_RECORD EXCERPTS_
######
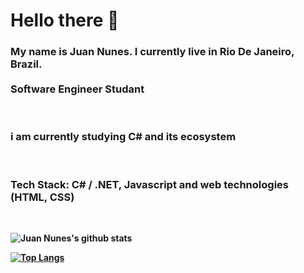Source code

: 
# Hello there :wave:

<h3> 
 My name is Juan Nunes. I currently live in Rio De Janeiro, Brazil. <br>
 <br>
 <strong>Software Engineer Studant</strong>
 <br>
</h3>
<br>
<h3>
i am currently studying C# and its ecosystem
</h3>

<br>
<h3>
 <strong> Tech Stack: C# / .NET, Javascript and web technologies (HTML, CSS) <strong>
</h3>

<br>

![Juan Nunes's github stats](https://github-readme-stats.vercel.app/api?username=juannunesz&hide=contribs,prs&show_icons=true&theme=radical)


[![Top Langs](https://github-readme-stats.vercel.app/api/top-langs/?username=juannunesz&layout=compact&theme=radical)](https://github.com/juannunesz/github-readme-stats)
######
_TASK PROMPT_
Among the lines above, list those that contain the word "vercel".

_EXPECTED ANSWER_
![Juan Nunes's github stats](https://github-readme-stats.vercel.app/api?username=juannunesz&hide=contribs,prs&show_icons=true&theme=radical)
[![Top Langs](https://github-readme-stats.vercel.app/api/top-langs/?username=juannunesz&layout=compact&theme=radical)](https://github.com/juannunesz/github-readme-stats)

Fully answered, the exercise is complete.